Maybe, as we get close to the 70th show, that old innocence is gone. In 2021, I missed the show, but when I got home from dinner, I learned James Newman didn’t get a single point. In 2022, Sam Ryder’s Spaceman brought us a fantastic second place. Then, in 2024, I was annoyed to see people online go back to the usual complaints after Olly Alexander’s Dizzy didn’t do well, even though we almost won just two years earlier.
But 2026 in Vienna is a whole new situation. Five countries — Spain, Slovenia, Iceland, Ireland, and the Netherlands — have withdrawn from the competition (and, in some cases, won’t be broadcasting it) in protest at Israel’s inclusion, representing the largest politically motivated withdrawal in Eurovision’s history. The 2024 winner, Nemo, returned their trophy after Israel was cleared to participate. There is military-style security around the venue. There is organised booing whenever the contest’s executive supervisor appears on screen. Broadcasters cited a “blatant double standard” by the EBU, drawing comparisons to the swift 2022 suspension of Russia. I don’t know if I agree or not, but it’s a serious argument, and serious arguments are what Eurovision was never meant to be about.

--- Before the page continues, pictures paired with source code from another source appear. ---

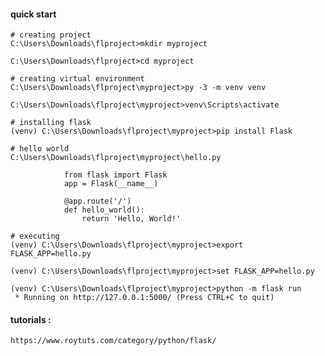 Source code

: #### quick start

	# creating project
	C:\Users\Downloads\flproject>mkdir myproject
	
	C:\Users\Downloads\flproject>cd myproject

	# creating virtual environment	
	C:\Users\Downloads\flproject\myproject>py -3 -m venv venv

	C:\Users\Downloads\flproject\myproject>venv\Scripts\activate

	# installing flask
	(venv) C:\Users\Downloads\flproject\myproject>pip install Flask

	# hello world 
	C:\Users\Downloads\flproject\myproject\hello.py

				from flask import Flask
				app = Flask(__name__)

				@app.route('/')
				def hello_world():
					return 'Hello, World!'

	# executing 
	(venv) C:\Users\Downloads\flproject\myproject>export FLASK_APP=hello.py

	(venv) C:\Users\Downloads\flproject\myproject>set FLASK_APP=hello.py

	(venv) C:\Users\Downloads\flproject\myproject>python -m flask run
	 * Running on http://127.0.0.1:5000/ (Press CTRL+C to quit)


#### tutorials : 

	https://www.roytuts.com/category/python/flask/
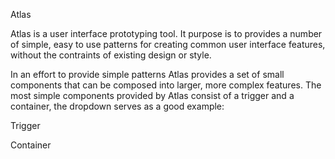 Atlas

Atlas is a user interface prototyping tool. It purpose is to provides a number of simple, easy to use patterns for creating common user interface features, without the contraints of existing design or style.

In an effort to provide simple patterns Atlas provides a set of small components that can be composed into larger, more complex features. The most simple components provided by Atlas consist of a trigger and a container, the dropdown serves as a good example:

<a data-trigger="dropdown" aria-owns="container">Trigger</a>
<div id="container">Container</a> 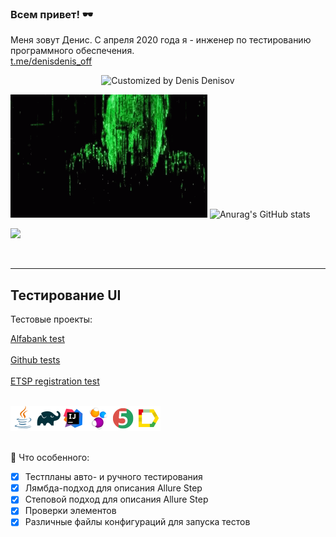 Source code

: ### Всем привет! :dark_sunglasses:
Меня зовут Денис. С апреля 2020 года я - инженер по тестированию программного обеспечения.</br>
<a target="_blank" href="https://t.me/denisdenis_off">t.me/denisdenis_off</a>

  
  <p align="center">
  <img title="Customized by Denis Denisov" src="https://readme-typing-svg.herokuapp.com?font=Press+Start+2P&size=25&color=18F77E&lines=Denis+Denisov;QA+Engineer">
</p>
  
   <img width="315" height="197" title="I'm watching you!" src="images/matrix-neo.gif"> ![Anurag's GitHub stats](https://github-readme-stats.vercel.app/api?username=denisofflive&show_icons=true&theme=dark)

<p align="left">
<a href="https://komarev.com/ghpvc/?username=denisofflive&style=plastic&color=9152C0">
  <img src="https://komarev.com/ghpvc/?username=denisofflive&style=plastic&color=9152C0"/>
</a>
</p>

 
  
___

## Тестирование UI
Тестовые проекты:

<a target="_blank" href="https://github.com/denisofflive/AlfaBankTests">Alfabank test</a></br></br>
<a target="_blank" href="https://github.com/denisofflive/GithubTests">Github tests</a></br></br>
<a target="_blank" href="https://github.com/denisofflive/ETSP-Registration-Test">ETSP registration test</a></br></br>

![This is an image](/icons/Java.png)![This is an image](/icons/Gradle.png)![This is an image](/icons/Intelij_IDEA.png)![This is an image](/icons/Selenide.png)![This is an image](/icons/JUnit5.png)![This is an image](/icons/Allure_Report.png)</br></br>

:triangular_flag_on_post: Что особенного:

- [x] Тестпланы авто- и ручного тестирования
- [x] Лямбда-подход для описания Allure Step
- [x] Степовой подход для описания Allure Step
- [x] Проверки элементов
- [x] Различные файлы конфигураций для запуска тестов
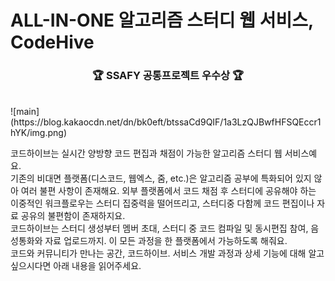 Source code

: # ALL-IN-ONE 알고리즘 스터디 웹 서비스, CodeHive  
<div align="center">
<h3>🏆 SSAFY 공통프로젝트 우수상 🏆</h3> 
</div>
<br>
![main](https://blog.kakaocdn.net/dn/bk0eft/btssaCd9QIF/1a3LzQJBwfHFSQEccr1hYK/img.png)

코드하이브는 실시간 양방향 코드 편집과 채점이 가능한 알고리즘 스터디 웹 서비스예요. <br>
기존의 비대면 플랫폼(디스코드, 웹엑스, 줌, etc.)은 알고리즘 공부에 특화되어 있지 않아 여러 불편 사항이 존재해요. 외부 플랫폼에서 코드 채점 후 스터디에 공유해야 하는 이중적인 워크플로우는 스터디 집중력을 떨어뜨리고, 스터디중 다함께 코드 편집이나 자료 공유의 불편함이 존재하지요.
<br> 코드하이브는 스터디 생성부터 멤버 초대, 스터디 중 코드 컴파일 및 동시편집 참여, 음성통화와 자료 업로드까지. 이 모든 과정을 한 플랫폼에서 가능하도록 해줘요. 
<br> 코드와 커뮤니티가 만나는 공간, 코드하이브. 서비스 개발 과정과 상세 기능에 대해 알고 싶으시다면 아래 내용을 읽어주세요.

The difference from our old complaints is striking. What we called “political voting” was really just people feeling warmly toward their neighbours. That kind of politics isn’t really politics; it’s just being human. This year, politics means something else. The contest is being asked to judge a war and decide whether singing for three minutes makes someone complicit.
I still believe in the silliness of Eurovision, in our cupcakes and cocktail menus and the terrible interval acts. But I find myself thinking back to chiding Sir Terry Wogan for losing his sense of humour over Denmark voting for Sweden. How quaint that all seems. How I wish that were still the most political thing about it.